De cerca, por ejemplo, es posible ver cómo su técnica de pincelada evolucionó desde el divisionismo, en el que la pintura se aplica directamente, sin mezclar, para no atenuar la intensidad del color original del tubo. Sin embargo, aquí, en presencia de esas pinceladas rotas y esos gruesos pegotes de pintura, lo único que sorprende es cómo las obras cobran vida con una viveza que es imposible de transmitir en láminas y reproducciones. La mancha blanca a la derecha del árbol en El sembrador (1888) parece casi accidental, las estrellas brillantes en Noche estrellada sobre el Ródano (1888) brillan sobre un mar tan oscuro y azul que las capas de impasto podrían tener brazas de profundidad.
La exposición Poetas y amantes explora cómo Van Gogh utilizó su imaginación poética para transformar la realidad. Abandona la perspectiva formal en la magnífica El dormitorio (1888), convierte a un compañero de copas en un ser mítico (con piel de tonos verdes) en El amante: Retrato del teniente Milliet (1888) y a la propietaria del café local en un arquetipo regional en dos versiones de La arlesiana (1890).
Bellamente diseñada
La muestra también muestra con orgullo un tríptico que dibujó él mismo en una carta a su hermano Theo, dos pinturas de girasoles pintados con un año de diferencia que flanquean La Berceuse: La canción de cuna (1889). Uno se pregunta por qué lo sugirió. Tal vez porque su figura central –Augustine Roulin– tiene un rostro y un cabello de color amarillo y dorado reluciente: una mujer girasol, sentada en el centro.
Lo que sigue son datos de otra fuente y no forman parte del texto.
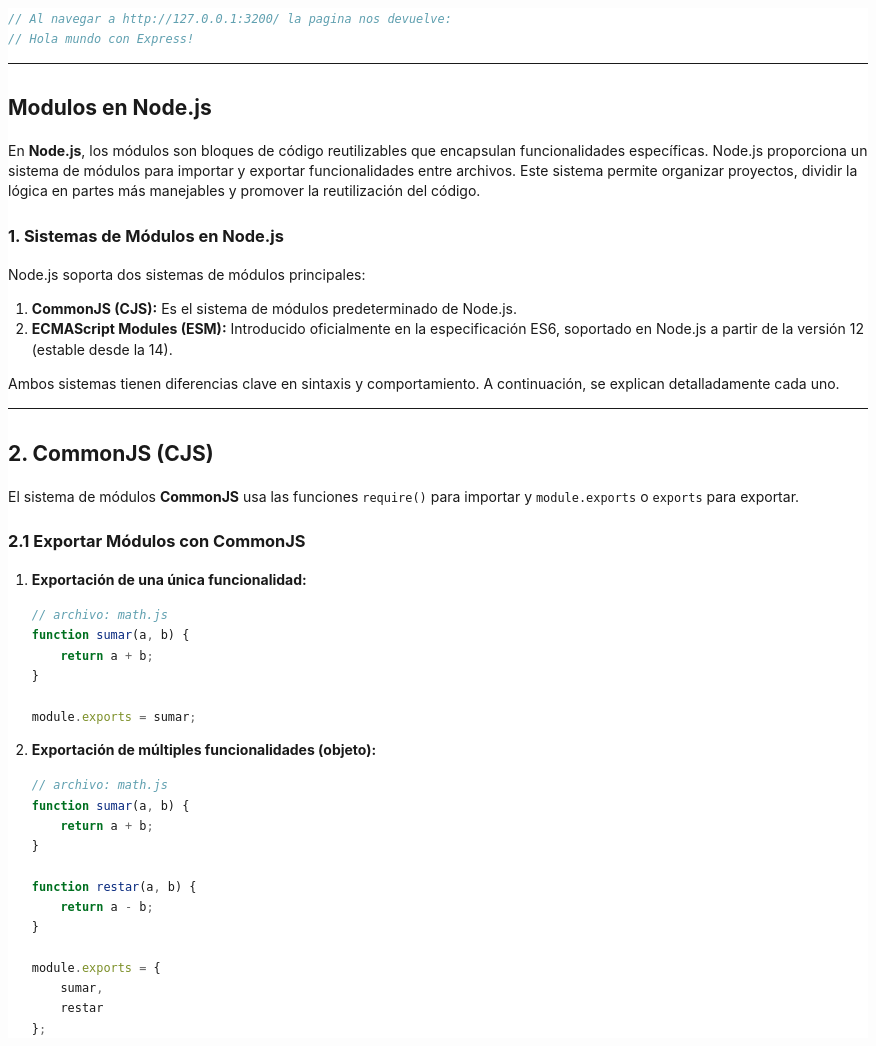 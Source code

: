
 ```js
// Al navegar a http://127.0.0.1:3200/ la pagina nos devuelve:
// Hola mundo con Express!
```

---

## Modulos en Node.js
En **Node.js**, los módulos son bloques de código reutilizables que encapsulan funcionalidades específicas. Node.js proporciona un sistema de módulos para importar y exportar funcionalidades entre archivos. Este sistema permite organizar proyectos, dividir la lógica en partes más manejables y promover la reutilización del código.

### **1. Sistemas de Módulos en Node.js**
Node.js soporta dos sistemas de módulos principales:

1. **CommonJS (CJS):** Es el sistema de módulos predeterminado de Node.js.
2. **ECMAScript Modules (ESM):** Introducido oficialmente en la especificación ES6, soportado en Node.js a partir de la versión 12 (estable desde la 14).

Ambos sistemas tienen diferencias clave en sintaxis y comportamiento. A continuación, se explican detalladamente cada uno.

---

## **2. CommonJS (CJS)**

El sistema de módulos **CommonJS** usa las funciones `require()` para importar y `module.exports` o `exports` para exportar.

### **2.1 Exportar Módulos con CommonJS**

1. **Exportación de una única funcionalidad:**
   ```javascript
   // archivo: math.js
   function sumar(a, b) {
       return a + b;
   }

   module.exports = sumar;
   ```

2. **Exportación de múltiples funcionalidades (objeto):**
   ```javascript
   // archivo: math.js
   function sumar(a, b) {
       return a + b;
   }

   function restar(a, b) {
       return a - b;
   }

   module.exports = {
       sumar,
       restar
   };
   ```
La exposición está bellamente diseñada, con cada habitación; incluso, los bancos que hay en ellas son de un color diferente. Amarillo brillante para la sala cinco, que contiene un tríptico: un verde plateado que sugiere el color de las hojas de olivo en la sala seis. La señalización se mantiene al mínimo: títulos sin leyendas, que se encuentran en un panfleto separado. Sólo se es uno y las pinturas (además de algunos dibujos, que condensan la técnica del artista en su uso de la línea y los recursos compositivos).
Sin embargo, son las pinturas las que permanecen en mi memoria, desde los olivares hasta los viñedos, desde los parques hasta las personas. Hay oscuridad aquí, en los imponentes troncos de los árboles, en la maleza enmarañada, pero también hay muchas maravillas, mucha luz, muchos pequeños placeres, como la encantadora forma en que Van Gogh pinta edificios. La National Gallery claramente quería que esta exposición fuera imperdible. Y lo es.